# TASK DIRECTIONS
Print out every entry that follows, exactly as written.

------------------------

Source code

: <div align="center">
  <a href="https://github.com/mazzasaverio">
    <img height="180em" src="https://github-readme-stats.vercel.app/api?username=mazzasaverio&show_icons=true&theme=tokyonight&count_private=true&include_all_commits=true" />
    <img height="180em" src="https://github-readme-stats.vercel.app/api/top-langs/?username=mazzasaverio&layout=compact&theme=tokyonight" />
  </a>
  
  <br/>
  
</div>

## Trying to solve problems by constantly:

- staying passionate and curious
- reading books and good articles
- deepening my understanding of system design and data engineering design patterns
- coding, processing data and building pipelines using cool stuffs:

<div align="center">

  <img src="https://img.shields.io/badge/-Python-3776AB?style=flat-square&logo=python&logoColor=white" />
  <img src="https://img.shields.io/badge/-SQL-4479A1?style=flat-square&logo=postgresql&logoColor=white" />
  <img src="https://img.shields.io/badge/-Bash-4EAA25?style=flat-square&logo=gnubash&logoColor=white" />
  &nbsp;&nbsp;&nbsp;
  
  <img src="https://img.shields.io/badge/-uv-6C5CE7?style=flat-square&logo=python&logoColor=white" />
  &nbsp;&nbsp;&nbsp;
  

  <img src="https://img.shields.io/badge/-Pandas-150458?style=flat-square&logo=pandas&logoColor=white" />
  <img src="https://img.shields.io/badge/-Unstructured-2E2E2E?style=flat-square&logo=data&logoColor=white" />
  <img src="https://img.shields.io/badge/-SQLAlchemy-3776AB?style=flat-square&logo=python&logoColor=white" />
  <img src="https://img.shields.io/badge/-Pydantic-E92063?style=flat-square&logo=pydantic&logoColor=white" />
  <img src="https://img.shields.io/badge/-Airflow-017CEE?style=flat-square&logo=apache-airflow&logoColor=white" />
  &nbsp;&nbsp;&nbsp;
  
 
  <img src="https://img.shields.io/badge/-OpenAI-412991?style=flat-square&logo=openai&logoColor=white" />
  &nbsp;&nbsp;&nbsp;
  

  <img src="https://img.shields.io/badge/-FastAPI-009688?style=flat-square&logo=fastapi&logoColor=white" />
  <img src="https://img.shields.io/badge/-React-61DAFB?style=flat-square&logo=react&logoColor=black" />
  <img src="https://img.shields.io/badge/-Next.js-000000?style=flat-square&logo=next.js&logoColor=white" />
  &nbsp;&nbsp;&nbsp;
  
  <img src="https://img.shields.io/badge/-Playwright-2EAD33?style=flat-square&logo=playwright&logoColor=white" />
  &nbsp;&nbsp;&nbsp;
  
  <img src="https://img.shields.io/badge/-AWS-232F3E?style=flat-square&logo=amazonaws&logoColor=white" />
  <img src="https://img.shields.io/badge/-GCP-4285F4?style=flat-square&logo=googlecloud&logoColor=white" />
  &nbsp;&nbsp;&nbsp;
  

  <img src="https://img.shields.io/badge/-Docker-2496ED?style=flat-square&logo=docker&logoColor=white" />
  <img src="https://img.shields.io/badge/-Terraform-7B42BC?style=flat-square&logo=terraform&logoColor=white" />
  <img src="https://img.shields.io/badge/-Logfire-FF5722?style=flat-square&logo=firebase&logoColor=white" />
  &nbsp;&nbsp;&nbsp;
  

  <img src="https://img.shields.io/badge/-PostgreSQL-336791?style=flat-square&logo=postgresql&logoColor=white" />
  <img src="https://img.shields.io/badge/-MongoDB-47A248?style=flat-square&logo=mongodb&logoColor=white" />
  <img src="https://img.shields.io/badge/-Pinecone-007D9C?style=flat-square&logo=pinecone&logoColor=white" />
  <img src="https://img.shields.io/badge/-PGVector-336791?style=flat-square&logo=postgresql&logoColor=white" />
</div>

------------------------

# ANSWER SPACE
Source code

: <div align="center">
  <a href="https://github.com/mazzasaverio">
    <img height="180em" src="https://github-readme-stats.vercel.app/api?username=mazzasaverio&show_icons=true&theme=tokyonight&count_private=true&include_all_commits=true" />
    <img height="180em" src="https://github-readme-stats.vercel.app/api/top-langs/?username=mazzasaverio&layout=compact&theme=tokyonight" />
  </a>
  
  <br/>
  
</div>

## Trying to solve problems by constantly:

- staying passionate and curious
- reading books and good articles
- deepening my understanding of system design and data engineering design patterns
- coding, processing data and building pipelines using cool stuffs:

<div align="center">

  <img src="https://img.shields.io/badge/-Python-3776AB?style=flat-square&logo=python&logoColor=white" />
  <img src="https://img.shields.io/badge/-SQL-4479A1?style=flat-square&logo=postgresql&logoColor=white" />
  <img src="https://img.shields.io/badge/-Bash-4EAA25?style=flat-square&logo=gnubash&logoColor=white" />
  &nbsp;&nbsp;&nbsp;
  
  <img src="https://img.shields.io/badge/-uv-6C5CE7?style=flat-square&logo=python&logoColor=white" />
  &nbsp;&nbsp;&nbsp;
  

  <img src="https://img.shields.io/badge/-Pandas-150458?style=flat-square&logo=pandas&logoColor=white" />
  <img src="https://img.shields.io/badge/-Unstructured-2E2E2E?style=flat-square&logo=data&logoColor=white" />
  <img src="https://img.shields.io/badge/-SQLAlchemy-3776AB?style=flat-square&logo=python&logoColor=white" />
  <img src="https://img.shields.io/badge/-Pydantic-E92063?style=flat-square&logo=pydantic&logoColor=white" />
  <img src="https://img.shields.io/badge/-Airflow-017CEE?style=flat-square&logo=apache-airflow&logoColor=white" />
  &nbsp;&nbsp;&nbsp;
  
 
  <img src="https://img.shields.io/badge/-OpenAI-412991?style=flat-square&logo=openai&logoColor=white" />
  &nbsp;&nbsp;&nbsp;
  

  <img src="https://img.shields.io/badge/-FastAPI-009688?style=flat-square&logo=fastapi&logoColor=white" />
  <img src="https://img.shields.io/badge/-React-61DAFB?style=flat-square&logo=react&logoColor=black" />
  <img src="https://img.shields.io/badge/-Next.js-000000?style=flat-square&logo=next.js&logoColor=white" />
  &nbsp;&nbsp;&nbsp;
  
  <img src="https://img.shields.io/badge/-Playwright-2EAD33?style=flat-square&logo=playwright&logoColor=white" />
  &nbsp;&nbsp;&nbsp;
  
  <img src="https://img.shields.io/badge/-AWS-232F3E?style=flat-square&logo=amazonaws&logoColor=white" />
  <img src="https://img.shields.io/badge/-GCP-4285F4?style=flat-square&logo=googlecloud&logoColor=white" />
  &nbsp;&nbsp;&nbsp;
  

  <img src="https://img.shields.io/badge/-Docker-2496ED?style=flat-square&logo=docker&logoColor=white" />
  <img src="https://img.shields.io/badge/-Terraform-7B42BC?style=flat-square&logo=terraform&logoColor=white" />
  <img src="https://img.shields.io/badge/-Logfire-FF5722?style=flat-square&logo=firebase&logoColor=white" />
  &nbsp;&nbsp;&nbsp;
  

  <img src="https://img.shields.io/badge/-PostgreSQL-336791?style=flat-square&logo=postgresql&logoColor=white" />
  <img src="https://img.shields.io/badge/-MongoDB-47A248?style=flat-square&logo=mongodb&logoColor=white" />
  <img src="https://img.shields.io/badge/-Pinecone-007D9C?style=flat-square&logo=pinecone&logoColor=white" />
  <img src="https://img.shields.io/badge/-PGVector-336791?style=flat-square&logo=postgresql&logoColor=white" />
</div>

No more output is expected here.